Eddie thought of himself as superior, and he honed his natural abilities.  He liked to confound his “friends” by creating subtle changes in his appearance or demeanor.  He could change his behavior at will, barely noticeable differences that, nevertheless, unnerved his peers, his teachers, and even his parents, and gave him his leverage.  It could be as simple as parting his hair on the left instead of the right, or rolling his Levis up one turn too many, exposing his ankles as though he’d shot up over night.  He might walk with a subtle limp and then abandon it mid-stride.

His social style emerged from such subterfuge.  Eddie called it, “Keep ‘em guessing.”  He thought of “them” as fools, living for the next breath, the next meal; keeping to the familiar; avoiding danger, and fearing risk.  He, on the other hand, relished risk and courted danger.  He embraced change, found it thrilling.  By age ten, Eddie had begun to think of himself as a chameleon.  Controlling others by means of manipulation and deception became his credo, his modus operandi.  How else could he escape the insanity his parents had forced upon him?

At eleven, Eddie moved with his parents to yet another trailer park, this one on the outskirts of the southwest Chicago industrial park where his father worked, as did most of the neighborhood residents.  The slice of sky over their huddled tin-can community was often weird, polluted orange or gaseous lime.  The air stunk; morning, noon and night, its cloying odor, like burnt fish, smothered the unfortunates who lived there, and Eddie was, sadly, one of them. 

When not in school, Eddie was usually alone, bored out of his skull, while his parents worked.  He hated the pinched, crammed-in feeling he got from the sardine can in which they lived, and he resented like hell that his mother and father had relegated him to a do-nothing life under the inversion of toxic air, seemingly without a thought for his wants or needs. 

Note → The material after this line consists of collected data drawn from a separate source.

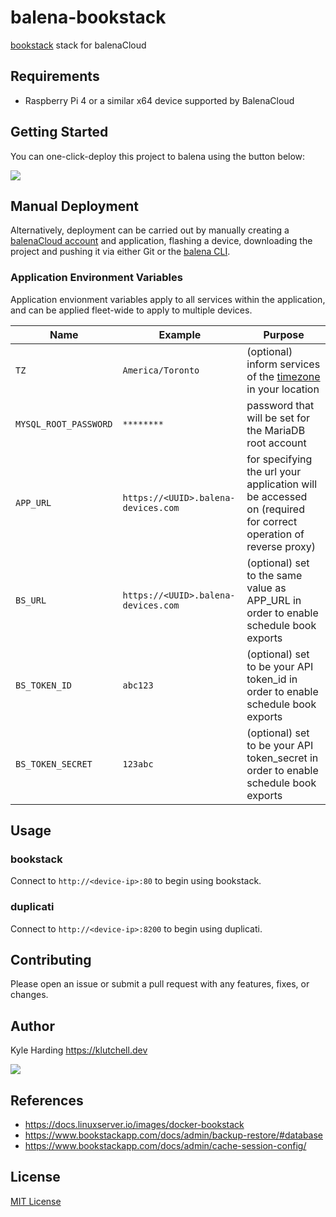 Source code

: # balena-bookstack

[bookstack](https://www.bookstackapp.com) stack for balenaCloud

## Requirements

- Raspberry Pi 4 or a similar x64 device supported by BalenaCloud

## Getting Started

You can one-click-deploy this project to balena using the button below:

[![](https://balena.io/deploy.png)](https://dashboard.balena-cloud.com/deploy)

## Manual Deployment

Alternatively, deployment can be carried out by manually creating a [balenaCloud account](https://dashboard.balena-cloud.com) and application, flashing a device, downloading the project and pushing it via either Git or the [balena CLI](https://github.com/balena-io/balena-cli).

### Application Environment Variables

Application envionment variables apply to all services within the application, and can be applied fleet-wide to apply to multiple devices.

|Name|Example|Purpose|
|---|---|---|
|`TZ`|`America/Toronto`|(optional) inform services of the [timezone](https://en.wikipedia.org/wiki/List_of_tz_database_time_zones) in your location|
|`MYSQL_ROOT_PASSWORD`|`********`|password that will be set for the MariaDB root account|
|`APP_URL`|`https://<UUID>.balena-devices.com`|for specifying the url your application will be accessed on (required for correct operation of reverse proxy)|
|`BS_URL`|`https://<UUID>.balena-devices.com`| (optional) set to the same value as APP_URL in order to enable schedule book exports|
|`BS_TOKEN_ID`|`abc123`|(optional) set to be your API token_id in order to enable schedule book exports|
|`BS_TOKEN_SECRET`|`123abc`|(optional) set to be your API token_secret in order to enable schedule book exports|

## Usage

### bookstack

Connect to `http://<device-ip>:80` to begin using bookstack.

### duplicati

Connect to `http://<device-ip>:8200` to begin using duplicati.

## Contributing

Please open an issue or submit a pull request with any features, fixes, or changes.

## Author

Kyle Harding <https://klutchell.dev>

[![](https://cdn.buymeacoffee.com/buttons/default-orange.png)](https://www.buymeacoffee.com/klutchell)

## References

- <https://docs.linuxserver.io/images/docker-bookstack>
- <https://www.bookstackapp.com/docs/admin/backup-restore/#database>
- <https://www.bookstackapp.com/docs/admin/cache-session-config/>

## License

[MIT License](./LICENSE)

Looming above and beyond the trailer tops were gigantic white petroleum tanks, seemingly benign marshmallow look-alikes, which dotted the fields for as far as Eddie could see.  Marshmallows, ha, with near-nuclear capabilities.  He imagined them blowing.  Better still, he envisioned himself blowing them!

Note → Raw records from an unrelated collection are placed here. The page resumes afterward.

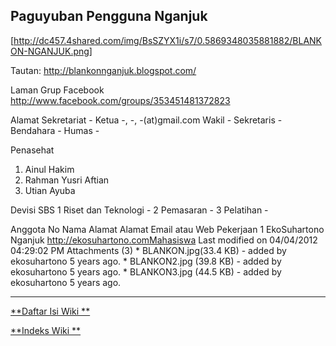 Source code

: ## Paguyuban Pengguna  Nganjuk
[http://dc457.4shared.com/img/BsSZYX1i/s7/0.5869348035881882/BLANKON-NGANJUK.png]

Tautan:             ​http://blankonnganjuk.blogspot.com/

Laman Grup Facebook ​http://www.facebook.com/groups/353451481372823

Alamat Sekretariat  -
Ketua               -, -, -(at)gmail.com
Wakil               -
Sekretaris          -
Bendahara           -
Humas               -

Penasehat
  1. Ainul Hakim
  2. Rahman Yusri Aftian
  3. Utian Ayuba

Devisi SBS
1 Riset dan Teknologi -
2 Pemasaran           -
3 Pelatihan           -

Anggota
No Nama         Alamat  Alamat Email atau Web     Pekerjaan
1  EkoSuhartono Nganjuk ​http://ekosuhartono.comMahasiswa
Last modified on 04/04/2012 04:29:02 PM
Attachments (3)
    * BLANKON.jpg​ (33.4 KB) - added by ekosuhartono 5 years ago.
    * BLANKON2.jpg​ (39.8 KB) - added by ekosuhartono 5 years ago.
    * BLANKON3.jpg​ (44.5 KB) - added by ekosuhartono 5 years ago.

---
[**Daftar Isi Wiki **](/wiki/DaftarIsi/index.html)
 
[**Indeks Wiki **](/wiki/Indeks.html)
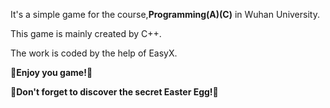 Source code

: It's a simple game for the course,**Programming(A)(C)** in Wuhan University.  

This game is mainly created by C++.  

The work is coded by the help of EasyX.  

**👋Enjoy you game!👋**   

**👋Don't forget to discover the secret Easter Egg!👋**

Eddie wondered how his busy ant-like neighbors would feel if the petroleum bombs exploded.  He conjured up hundreds, maybe thousands, of silently screaming, writhing souls drenched in liquid fire, flesh charring, curling and peeling like so much barbecued pork that was always served at the pathetic company-sponsored family picnics.  From bosses to janitors, they would fry while he watched from the safety of a well-chosen hiding place.